República de Colombia Corte Suprema de Justicia República de Colombia Tutela No. 82.188 Johana Milena Munca Beltrán Corte Suprema de Justicia CORTE SUPREMA DE JUSTICIA SALA DE CASACIÓN PENAL SALA DE DECISIÓN DE TUTELAS Nº 1 GUSTAVO ENRIQUE MALO FERNÁNDEZ MAGISTRADO PONENTE STP13529-2015 Radicación n° 82188 Acta No. 351. Bogotá, D.C., uno (1) de octubre de dos mil quince (2015).
VISTOS Decide la Sala, en primera instancia, la acción de tutela promovida por la señora JOHANA MILENA MUNCA BELTRÁN, en representación de sus menores hijos, A.M.M.M. y J.D.M.M., en garantía de sus derechos fundamentales a la familia, salud, integridad física y seguridad social, presuntamente vulnerados por el Juzgado Noveno de Ejecución de Penas y Medidas de Seguridad de Bogotá y la Sala de Extinción de Dominio del Tribunal Superior del Distrito Judicial de la misma ciudad.

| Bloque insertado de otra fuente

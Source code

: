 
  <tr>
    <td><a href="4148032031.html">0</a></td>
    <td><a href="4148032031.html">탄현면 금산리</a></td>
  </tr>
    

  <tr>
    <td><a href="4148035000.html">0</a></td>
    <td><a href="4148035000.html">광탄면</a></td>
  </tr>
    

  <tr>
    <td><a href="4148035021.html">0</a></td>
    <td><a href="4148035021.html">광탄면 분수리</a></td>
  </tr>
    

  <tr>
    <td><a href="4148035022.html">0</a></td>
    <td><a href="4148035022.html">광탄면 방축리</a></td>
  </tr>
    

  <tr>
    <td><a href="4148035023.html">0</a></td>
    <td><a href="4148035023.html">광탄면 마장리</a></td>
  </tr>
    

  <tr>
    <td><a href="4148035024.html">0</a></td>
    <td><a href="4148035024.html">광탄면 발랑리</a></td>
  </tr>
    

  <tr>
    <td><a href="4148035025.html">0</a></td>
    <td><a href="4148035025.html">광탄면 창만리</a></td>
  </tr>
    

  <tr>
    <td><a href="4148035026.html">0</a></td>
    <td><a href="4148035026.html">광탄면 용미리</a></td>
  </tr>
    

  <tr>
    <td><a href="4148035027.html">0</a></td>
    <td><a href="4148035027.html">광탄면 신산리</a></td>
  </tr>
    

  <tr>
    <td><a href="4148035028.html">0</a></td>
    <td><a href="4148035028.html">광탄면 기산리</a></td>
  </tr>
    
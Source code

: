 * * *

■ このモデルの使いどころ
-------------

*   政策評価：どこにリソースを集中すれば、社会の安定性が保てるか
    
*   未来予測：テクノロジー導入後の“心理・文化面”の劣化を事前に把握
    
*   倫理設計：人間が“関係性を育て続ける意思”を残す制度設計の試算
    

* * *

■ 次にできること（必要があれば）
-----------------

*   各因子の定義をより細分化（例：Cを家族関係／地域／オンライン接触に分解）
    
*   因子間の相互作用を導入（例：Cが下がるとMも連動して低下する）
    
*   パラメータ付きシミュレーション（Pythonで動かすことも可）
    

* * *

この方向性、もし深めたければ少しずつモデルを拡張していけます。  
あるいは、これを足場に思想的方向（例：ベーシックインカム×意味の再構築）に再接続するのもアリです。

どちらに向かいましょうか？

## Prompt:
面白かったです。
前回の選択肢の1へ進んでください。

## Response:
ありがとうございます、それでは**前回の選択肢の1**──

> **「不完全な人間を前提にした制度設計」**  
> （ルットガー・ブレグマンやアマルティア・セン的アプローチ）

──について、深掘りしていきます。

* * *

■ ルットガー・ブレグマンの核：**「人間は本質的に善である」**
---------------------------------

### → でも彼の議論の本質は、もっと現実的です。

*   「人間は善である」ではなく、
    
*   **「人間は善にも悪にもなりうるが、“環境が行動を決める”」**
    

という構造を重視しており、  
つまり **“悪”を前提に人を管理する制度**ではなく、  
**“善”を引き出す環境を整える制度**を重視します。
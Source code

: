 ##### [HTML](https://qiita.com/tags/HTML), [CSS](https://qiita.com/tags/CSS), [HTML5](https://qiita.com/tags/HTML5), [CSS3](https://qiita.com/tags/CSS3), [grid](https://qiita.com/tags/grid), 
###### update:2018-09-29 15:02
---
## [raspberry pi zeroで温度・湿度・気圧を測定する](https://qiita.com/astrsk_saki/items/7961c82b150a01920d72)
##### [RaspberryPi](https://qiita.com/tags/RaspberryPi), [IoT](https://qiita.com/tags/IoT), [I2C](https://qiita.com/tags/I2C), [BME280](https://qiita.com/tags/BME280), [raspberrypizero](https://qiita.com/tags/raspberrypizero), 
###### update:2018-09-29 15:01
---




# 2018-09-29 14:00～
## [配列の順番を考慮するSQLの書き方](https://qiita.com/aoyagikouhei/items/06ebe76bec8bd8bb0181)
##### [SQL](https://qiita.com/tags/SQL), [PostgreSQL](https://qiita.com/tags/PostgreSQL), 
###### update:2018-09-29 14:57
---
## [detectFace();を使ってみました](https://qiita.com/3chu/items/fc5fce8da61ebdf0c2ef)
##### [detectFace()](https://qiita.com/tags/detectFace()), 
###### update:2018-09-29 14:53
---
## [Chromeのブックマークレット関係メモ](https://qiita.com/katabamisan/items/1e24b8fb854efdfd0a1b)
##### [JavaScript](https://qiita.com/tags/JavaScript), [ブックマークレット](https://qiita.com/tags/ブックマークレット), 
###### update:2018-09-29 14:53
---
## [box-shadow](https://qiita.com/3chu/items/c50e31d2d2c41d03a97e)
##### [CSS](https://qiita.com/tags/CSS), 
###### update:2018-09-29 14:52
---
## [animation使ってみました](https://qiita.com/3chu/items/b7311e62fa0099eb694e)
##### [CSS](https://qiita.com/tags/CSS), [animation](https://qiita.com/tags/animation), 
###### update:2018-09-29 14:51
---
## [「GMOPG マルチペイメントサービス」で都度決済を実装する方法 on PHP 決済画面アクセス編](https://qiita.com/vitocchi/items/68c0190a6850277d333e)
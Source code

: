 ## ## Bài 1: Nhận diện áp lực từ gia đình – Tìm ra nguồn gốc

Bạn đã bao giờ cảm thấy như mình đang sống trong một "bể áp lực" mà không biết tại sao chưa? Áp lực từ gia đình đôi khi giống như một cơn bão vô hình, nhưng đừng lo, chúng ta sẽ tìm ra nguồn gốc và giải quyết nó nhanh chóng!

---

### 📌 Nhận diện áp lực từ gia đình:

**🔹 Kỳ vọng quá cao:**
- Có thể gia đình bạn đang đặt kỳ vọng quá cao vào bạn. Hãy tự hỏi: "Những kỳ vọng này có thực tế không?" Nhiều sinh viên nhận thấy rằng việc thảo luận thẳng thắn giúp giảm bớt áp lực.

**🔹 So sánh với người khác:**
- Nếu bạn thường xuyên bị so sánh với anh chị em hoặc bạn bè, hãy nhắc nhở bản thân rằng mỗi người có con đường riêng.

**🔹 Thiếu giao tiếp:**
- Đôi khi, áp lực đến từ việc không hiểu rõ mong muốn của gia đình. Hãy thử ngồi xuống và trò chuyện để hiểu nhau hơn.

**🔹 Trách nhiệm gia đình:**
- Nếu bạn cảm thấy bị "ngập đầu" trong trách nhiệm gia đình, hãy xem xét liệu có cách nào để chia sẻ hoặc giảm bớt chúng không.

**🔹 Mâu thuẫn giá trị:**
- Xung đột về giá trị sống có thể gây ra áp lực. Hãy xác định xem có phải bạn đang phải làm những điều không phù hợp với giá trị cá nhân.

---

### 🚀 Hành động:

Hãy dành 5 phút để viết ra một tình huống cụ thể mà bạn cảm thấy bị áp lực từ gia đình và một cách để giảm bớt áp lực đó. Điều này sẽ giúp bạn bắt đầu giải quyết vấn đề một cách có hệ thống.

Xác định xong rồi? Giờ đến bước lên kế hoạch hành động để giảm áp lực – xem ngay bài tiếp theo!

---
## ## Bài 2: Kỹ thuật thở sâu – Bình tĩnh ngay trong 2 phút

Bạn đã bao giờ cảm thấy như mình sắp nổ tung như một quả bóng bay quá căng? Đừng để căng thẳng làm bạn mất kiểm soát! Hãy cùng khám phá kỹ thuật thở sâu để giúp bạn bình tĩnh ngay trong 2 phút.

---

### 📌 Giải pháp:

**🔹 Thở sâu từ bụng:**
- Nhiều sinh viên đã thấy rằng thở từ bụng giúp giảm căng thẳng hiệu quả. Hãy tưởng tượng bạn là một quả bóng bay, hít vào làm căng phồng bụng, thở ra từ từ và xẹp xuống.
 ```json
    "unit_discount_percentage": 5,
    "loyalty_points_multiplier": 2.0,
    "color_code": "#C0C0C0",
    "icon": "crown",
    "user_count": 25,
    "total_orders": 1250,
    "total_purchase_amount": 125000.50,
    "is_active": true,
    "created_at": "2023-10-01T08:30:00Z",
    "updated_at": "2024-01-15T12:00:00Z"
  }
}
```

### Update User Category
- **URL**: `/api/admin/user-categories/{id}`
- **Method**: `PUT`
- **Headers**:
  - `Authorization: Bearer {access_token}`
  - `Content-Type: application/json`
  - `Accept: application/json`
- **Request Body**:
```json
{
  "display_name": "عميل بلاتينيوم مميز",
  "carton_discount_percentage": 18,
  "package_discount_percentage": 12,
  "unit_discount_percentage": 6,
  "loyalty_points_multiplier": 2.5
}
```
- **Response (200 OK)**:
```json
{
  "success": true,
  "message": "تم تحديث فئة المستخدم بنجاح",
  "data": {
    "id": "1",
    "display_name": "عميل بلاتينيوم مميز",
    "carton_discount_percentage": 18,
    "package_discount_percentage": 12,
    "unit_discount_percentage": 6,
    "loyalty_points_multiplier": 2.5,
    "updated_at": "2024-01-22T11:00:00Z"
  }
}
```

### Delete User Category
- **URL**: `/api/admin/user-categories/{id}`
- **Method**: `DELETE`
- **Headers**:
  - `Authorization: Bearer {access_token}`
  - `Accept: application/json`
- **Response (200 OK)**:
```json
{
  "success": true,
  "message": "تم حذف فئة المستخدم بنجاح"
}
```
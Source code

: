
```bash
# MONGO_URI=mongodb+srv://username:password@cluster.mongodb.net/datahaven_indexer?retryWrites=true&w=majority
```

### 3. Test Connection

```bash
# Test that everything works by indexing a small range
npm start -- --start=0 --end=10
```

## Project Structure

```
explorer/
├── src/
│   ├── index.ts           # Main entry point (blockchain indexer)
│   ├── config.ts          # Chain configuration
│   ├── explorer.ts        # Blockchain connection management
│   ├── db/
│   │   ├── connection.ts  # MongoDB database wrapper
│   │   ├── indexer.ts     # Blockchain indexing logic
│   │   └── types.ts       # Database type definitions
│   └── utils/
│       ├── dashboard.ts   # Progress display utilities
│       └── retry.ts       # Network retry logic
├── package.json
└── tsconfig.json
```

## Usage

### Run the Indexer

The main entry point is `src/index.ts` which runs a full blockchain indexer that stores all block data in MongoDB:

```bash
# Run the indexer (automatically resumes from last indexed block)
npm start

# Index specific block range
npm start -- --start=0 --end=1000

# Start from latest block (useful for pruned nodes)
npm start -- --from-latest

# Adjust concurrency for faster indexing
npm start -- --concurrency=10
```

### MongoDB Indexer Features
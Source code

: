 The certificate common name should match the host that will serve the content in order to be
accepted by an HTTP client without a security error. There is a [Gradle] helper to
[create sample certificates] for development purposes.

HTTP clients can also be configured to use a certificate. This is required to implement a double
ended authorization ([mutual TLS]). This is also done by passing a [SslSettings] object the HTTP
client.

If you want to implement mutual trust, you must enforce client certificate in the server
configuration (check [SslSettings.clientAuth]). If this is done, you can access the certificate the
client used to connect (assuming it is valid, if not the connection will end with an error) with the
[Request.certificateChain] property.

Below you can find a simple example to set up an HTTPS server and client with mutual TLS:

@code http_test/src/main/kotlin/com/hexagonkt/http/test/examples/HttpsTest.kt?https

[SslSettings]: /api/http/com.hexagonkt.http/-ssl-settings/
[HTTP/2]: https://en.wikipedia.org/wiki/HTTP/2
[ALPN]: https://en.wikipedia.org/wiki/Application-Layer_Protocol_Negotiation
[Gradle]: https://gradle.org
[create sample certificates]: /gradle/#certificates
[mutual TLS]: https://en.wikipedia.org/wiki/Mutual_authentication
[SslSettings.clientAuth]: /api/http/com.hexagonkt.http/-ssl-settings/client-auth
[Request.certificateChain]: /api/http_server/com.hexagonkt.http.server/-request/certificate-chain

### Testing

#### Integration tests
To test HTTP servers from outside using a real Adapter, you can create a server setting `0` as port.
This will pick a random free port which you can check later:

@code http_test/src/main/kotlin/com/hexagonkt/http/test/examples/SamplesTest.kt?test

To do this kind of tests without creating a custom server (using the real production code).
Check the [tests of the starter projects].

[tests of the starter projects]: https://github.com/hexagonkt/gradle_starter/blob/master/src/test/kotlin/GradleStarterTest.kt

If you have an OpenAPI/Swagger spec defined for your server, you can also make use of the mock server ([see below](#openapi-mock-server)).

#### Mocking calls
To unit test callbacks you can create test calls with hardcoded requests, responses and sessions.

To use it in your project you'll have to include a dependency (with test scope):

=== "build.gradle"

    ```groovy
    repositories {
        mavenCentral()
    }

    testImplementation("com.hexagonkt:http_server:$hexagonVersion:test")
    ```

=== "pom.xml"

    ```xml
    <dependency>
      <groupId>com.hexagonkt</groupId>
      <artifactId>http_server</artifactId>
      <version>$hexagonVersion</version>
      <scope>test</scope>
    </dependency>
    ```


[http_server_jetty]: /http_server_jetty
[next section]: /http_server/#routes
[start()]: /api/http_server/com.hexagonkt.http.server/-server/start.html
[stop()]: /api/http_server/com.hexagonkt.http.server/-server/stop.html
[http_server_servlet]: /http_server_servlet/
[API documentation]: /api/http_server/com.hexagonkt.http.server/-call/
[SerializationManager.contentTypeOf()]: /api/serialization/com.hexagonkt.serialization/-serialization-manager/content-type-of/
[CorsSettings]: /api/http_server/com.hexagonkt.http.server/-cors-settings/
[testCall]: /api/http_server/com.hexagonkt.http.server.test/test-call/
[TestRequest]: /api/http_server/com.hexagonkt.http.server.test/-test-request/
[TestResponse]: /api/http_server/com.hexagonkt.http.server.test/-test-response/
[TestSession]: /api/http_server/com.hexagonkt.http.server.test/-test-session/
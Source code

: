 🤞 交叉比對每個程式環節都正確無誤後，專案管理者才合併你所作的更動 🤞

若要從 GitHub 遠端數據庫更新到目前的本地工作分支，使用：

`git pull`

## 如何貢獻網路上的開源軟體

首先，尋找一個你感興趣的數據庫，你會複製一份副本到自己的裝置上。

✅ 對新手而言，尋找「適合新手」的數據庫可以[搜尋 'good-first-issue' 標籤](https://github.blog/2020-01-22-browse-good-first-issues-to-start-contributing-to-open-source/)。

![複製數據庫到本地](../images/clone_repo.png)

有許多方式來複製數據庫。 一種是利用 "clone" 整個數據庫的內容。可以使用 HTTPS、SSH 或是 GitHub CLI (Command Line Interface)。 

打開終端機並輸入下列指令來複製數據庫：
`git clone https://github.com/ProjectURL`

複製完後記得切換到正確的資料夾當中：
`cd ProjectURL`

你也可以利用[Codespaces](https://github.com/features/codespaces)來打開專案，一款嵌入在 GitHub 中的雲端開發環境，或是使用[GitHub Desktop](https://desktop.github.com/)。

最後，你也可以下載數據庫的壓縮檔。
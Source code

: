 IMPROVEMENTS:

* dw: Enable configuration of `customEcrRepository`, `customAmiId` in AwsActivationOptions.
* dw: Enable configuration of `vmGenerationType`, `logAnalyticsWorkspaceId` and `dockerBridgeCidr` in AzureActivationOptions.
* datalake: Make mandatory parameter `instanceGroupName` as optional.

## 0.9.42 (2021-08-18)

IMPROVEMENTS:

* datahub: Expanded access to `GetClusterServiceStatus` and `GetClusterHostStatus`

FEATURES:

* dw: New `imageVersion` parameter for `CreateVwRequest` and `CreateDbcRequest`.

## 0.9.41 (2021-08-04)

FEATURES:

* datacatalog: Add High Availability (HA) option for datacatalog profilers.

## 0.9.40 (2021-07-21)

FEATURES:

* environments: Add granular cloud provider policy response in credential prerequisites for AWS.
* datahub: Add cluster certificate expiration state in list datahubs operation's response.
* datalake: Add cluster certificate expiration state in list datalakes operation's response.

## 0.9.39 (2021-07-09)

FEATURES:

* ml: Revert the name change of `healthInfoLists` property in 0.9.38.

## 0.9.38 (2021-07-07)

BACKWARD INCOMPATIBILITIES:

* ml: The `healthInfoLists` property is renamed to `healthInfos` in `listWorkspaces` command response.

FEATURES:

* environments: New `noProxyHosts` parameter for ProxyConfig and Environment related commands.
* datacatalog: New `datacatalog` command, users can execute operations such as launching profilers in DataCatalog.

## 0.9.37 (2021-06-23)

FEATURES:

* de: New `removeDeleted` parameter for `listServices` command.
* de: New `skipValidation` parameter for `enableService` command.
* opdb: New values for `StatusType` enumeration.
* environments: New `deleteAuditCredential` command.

ANTECEDENTES Y FUNDAMENTOS DE LA ACCIÓN De lo narrado por la accionante, y la información allegada al expediente, se puede extraer que en contra de JOHANA MILENA MUNCA BELTRÁN cursa proceso penal por el delito de lavado de activos, dentro del cual el Juzgado Segundo Penal del Circuito Especializado de Bogotá, mediante sentencia del 6 de febrero de 2009, la condenó a la pena principal de 96 meses de prisión y multa en cuantía equivalente a mil (1.000) salarios mínimos legales mensuales vigentes, y a la accesoria de inhabilitación para el ejercicio de derechos y funciones públicas por el mismo término, negándole la suspensión condicional de la ejecución de la pena; decisión que apelada, fue confirmada por el Tribunal Superior del Distrito Judicial de Bogotá, en proveído adiado 10 de agosto de 2011.
El Juzgado Noveno de Ejecución de Penas y Medidas de Seguridad de Bogotá, en decisión de fecha 24 de marzo de 2015, negó la solicitud de prisión domiciliaria solicitada por la defensa de la accionante, decisión que fue confirmada por la Sala de Extinción de Dominio del Tribunal Superior del Distrito Judicial de Bogotá, el día 28 de julio de esta anualidad.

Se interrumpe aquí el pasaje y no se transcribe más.